### Try it
Please find every line in the entries below that contains the string "since", and copy it.

*** Opening Data records ***

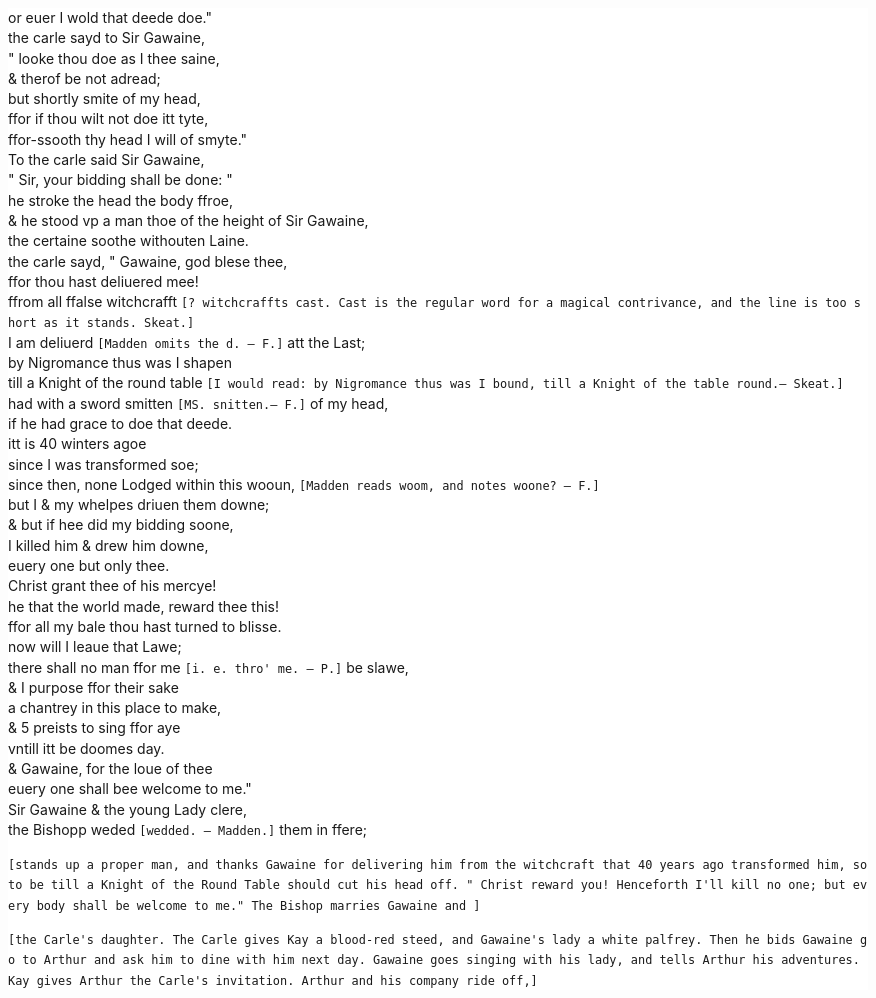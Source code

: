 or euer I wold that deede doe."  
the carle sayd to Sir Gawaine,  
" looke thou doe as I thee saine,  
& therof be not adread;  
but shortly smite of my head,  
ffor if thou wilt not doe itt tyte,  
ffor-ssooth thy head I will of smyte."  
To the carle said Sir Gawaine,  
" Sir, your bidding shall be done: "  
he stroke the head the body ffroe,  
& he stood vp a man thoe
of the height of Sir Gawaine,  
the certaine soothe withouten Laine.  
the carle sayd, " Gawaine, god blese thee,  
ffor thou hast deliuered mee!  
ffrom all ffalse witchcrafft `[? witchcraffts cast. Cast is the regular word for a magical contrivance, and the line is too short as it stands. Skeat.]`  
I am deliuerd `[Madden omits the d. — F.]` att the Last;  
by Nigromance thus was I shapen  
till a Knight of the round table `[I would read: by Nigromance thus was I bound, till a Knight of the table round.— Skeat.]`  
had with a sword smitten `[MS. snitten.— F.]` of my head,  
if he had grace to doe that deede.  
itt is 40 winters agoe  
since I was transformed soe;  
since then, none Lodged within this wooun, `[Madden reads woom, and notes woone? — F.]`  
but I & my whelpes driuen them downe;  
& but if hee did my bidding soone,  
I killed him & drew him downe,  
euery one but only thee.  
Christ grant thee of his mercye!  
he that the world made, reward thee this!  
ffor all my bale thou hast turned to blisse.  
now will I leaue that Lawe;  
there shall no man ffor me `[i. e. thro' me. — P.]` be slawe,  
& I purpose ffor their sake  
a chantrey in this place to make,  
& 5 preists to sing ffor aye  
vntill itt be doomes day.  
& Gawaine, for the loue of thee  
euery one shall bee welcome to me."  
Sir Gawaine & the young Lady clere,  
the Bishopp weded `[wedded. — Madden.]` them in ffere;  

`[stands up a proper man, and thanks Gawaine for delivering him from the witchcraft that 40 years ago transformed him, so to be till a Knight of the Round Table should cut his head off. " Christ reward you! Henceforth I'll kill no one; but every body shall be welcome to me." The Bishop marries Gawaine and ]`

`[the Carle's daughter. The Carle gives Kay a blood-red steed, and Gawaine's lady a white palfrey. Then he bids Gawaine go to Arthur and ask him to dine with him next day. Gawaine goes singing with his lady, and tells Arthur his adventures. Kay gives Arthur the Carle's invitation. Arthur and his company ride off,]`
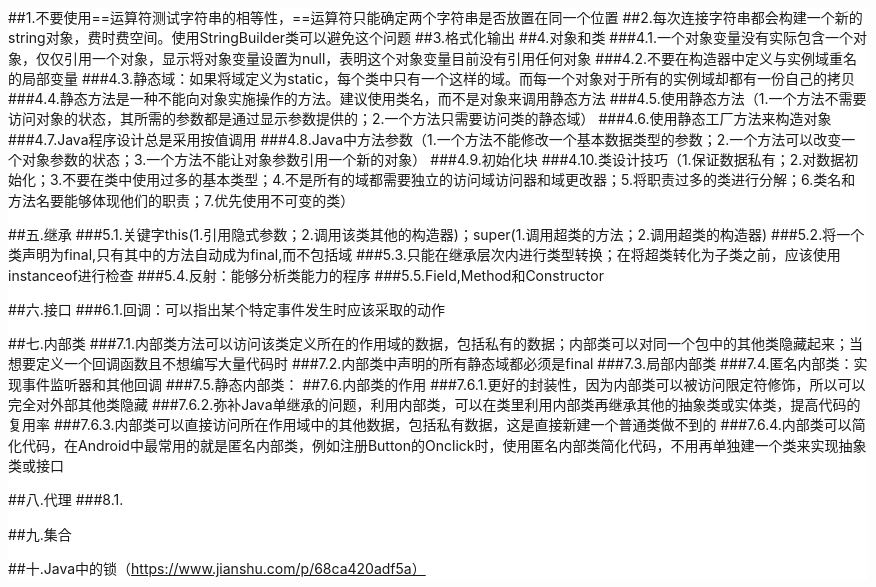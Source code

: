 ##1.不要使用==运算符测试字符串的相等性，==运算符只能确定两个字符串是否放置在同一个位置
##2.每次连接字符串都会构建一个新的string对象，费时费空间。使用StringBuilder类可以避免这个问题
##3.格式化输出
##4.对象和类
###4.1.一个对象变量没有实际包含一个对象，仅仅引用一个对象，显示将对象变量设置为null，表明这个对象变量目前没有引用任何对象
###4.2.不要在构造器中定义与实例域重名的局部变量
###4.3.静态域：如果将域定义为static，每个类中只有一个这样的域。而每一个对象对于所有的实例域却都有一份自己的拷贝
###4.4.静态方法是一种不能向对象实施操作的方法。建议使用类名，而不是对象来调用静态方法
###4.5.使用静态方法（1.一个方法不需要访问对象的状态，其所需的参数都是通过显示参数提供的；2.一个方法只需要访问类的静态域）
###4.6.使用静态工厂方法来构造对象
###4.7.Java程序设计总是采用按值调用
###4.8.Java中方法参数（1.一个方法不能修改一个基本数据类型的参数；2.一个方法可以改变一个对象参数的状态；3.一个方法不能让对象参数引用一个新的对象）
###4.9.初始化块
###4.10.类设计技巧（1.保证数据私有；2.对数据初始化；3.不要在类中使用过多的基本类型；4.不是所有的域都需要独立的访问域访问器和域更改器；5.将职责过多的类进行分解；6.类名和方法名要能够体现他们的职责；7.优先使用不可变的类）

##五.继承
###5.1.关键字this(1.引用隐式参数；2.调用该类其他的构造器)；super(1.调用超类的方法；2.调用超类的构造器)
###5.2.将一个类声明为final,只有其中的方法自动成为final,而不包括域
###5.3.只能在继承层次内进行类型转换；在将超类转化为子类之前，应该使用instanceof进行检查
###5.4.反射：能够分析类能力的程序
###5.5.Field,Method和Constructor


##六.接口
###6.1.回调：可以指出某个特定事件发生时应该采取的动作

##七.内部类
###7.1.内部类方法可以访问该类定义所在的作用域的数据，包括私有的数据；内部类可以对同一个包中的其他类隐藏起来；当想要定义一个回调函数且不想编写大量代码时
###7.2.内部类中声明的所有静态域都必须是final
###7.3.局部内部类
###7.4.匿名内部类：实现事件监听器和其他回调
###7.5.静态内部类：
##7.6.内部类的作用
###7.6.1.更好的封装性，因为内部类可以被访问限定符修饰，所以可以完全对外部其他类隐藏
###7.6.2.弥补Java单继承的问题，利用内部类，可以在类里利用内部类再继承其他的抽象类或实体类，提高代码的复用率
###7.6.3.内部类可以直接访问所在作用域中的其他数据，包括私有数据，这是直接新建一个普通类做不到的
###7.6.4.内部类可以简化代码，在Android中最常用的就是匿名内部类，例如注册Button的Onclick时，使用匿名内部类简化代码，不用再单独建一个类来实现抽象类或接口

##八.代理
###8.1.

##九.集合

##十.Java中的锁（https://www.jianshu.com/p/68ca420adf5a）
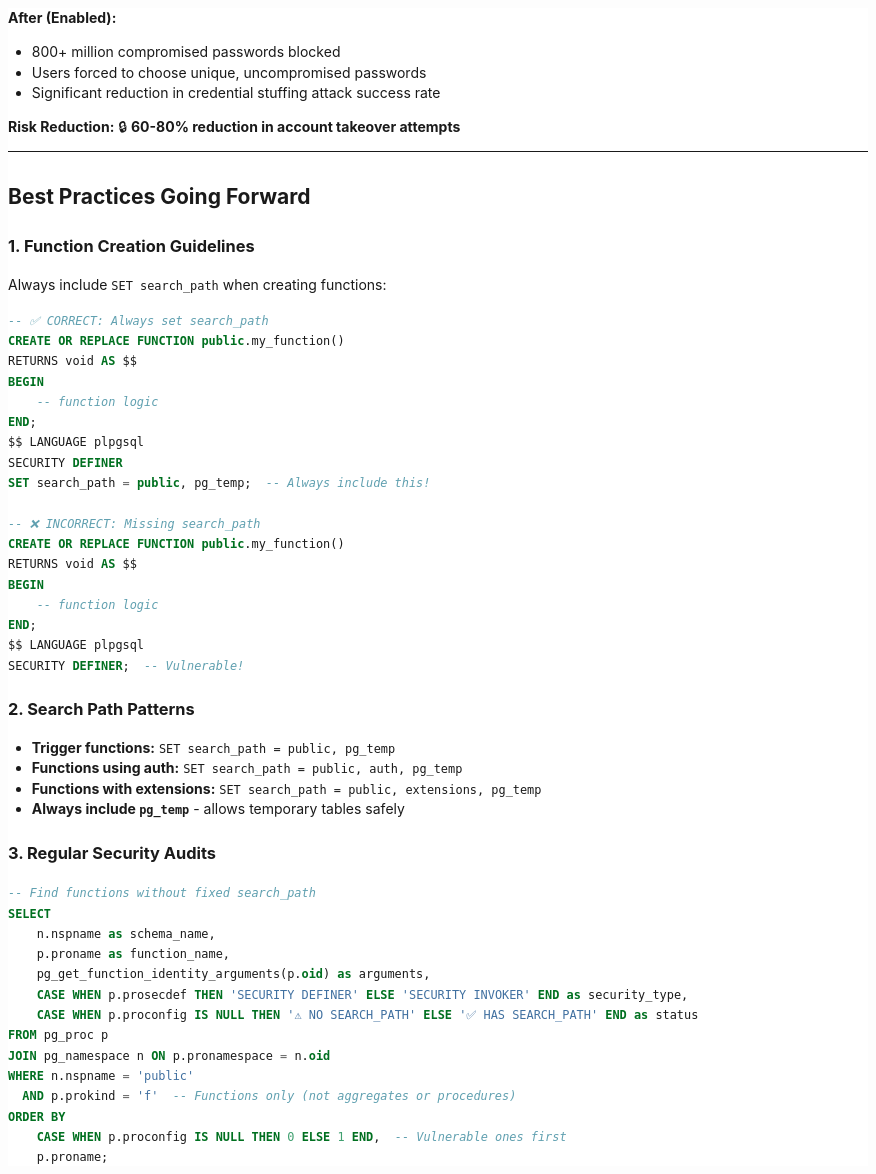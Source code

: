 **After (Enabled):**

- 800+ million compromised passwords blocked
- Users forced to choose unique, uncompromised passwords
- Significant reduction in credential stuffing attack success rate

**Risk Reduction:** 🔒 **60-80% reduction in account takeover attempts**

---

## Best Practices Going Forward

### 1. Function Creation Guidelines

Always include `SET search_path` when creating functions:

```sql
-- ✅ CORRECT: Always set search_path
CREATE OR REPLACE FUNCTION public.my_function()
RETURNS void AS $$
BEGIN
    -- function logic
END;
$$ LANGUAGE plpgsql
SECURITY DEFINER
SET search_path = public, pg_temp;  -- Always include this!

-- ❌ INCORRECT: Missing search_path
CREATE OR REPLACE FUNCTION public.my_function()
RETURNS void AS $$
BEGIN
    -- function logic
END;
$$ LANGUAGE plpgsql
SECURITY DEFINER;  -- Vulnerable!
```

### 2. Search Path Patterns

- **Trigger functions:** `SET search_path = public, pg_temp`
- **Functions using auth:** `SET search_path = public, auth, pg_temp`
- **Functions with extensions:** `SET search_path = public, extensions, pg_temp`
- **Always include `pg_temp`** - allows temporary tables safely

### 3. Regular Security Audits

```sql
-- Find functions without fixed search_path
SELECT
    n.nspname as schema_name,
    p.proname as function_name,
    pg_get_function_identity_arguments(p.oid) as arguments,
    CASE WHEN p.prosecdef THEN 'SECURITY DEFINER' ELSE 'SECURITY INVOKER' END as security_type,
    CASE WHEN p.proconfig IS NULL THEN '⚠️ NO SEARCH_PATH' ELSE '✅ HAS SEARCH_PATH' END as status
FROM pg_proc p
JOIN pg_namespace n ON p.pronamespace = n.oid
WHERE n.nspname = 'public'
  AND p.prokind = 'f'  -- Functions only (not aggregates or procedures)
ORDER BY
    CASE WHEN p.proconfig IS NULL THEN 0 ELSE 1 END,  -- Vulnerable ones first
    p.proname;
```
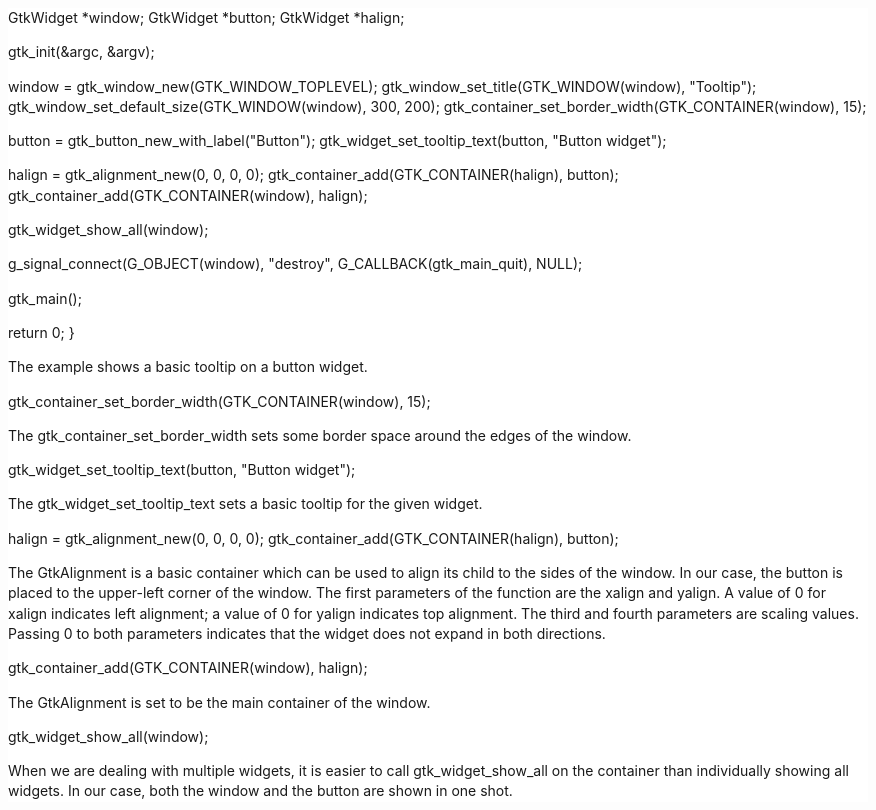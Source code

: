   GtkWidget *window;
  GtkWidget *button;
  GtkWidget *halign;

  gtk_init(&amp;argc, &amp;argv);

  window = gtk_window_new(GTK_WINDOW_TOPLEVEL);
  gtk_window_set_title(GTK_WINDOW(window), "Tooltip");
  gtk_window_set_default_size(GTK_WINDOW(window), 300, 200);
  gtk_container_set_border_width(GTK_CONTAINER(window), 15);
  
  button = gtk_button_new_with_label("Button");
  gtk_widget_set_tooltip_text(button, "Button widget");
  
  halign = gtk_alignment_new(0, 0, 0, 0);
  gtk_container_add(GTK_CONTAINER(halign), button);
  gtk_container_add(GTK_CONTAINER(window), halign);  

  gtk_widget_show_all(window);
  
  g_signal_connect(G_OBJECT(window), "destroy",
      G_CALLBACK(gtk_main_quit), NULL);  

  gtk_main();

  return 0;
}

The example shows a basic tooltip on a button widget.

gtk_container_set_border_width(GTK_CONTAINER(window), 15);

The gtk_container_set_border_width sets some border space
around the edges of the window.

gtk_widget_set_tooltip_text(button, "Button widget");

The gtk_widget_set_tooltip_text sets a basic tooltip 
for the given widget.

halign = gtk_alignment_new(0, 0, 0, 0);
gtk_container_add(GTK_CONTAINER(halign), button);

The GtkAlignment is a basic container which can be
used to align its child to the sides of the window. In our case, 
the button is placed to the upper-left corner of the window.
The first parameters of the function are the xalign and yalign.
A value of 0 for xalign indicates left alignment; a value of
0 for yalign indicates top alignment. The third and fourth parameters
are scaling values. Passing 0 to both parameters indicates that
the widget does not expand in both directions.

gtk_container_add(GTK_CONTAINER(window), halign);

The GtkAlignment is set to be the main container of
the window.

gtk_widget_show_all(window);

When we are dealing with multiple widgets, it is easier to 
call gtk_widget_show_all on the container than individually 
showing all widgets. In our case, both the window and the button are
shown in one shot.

*** Closing Data records ***

### Task answer
since I was transformed soe;  
since then, none Lodged within this wooun, `[Madden reads woom, and notes woone? — F.]`  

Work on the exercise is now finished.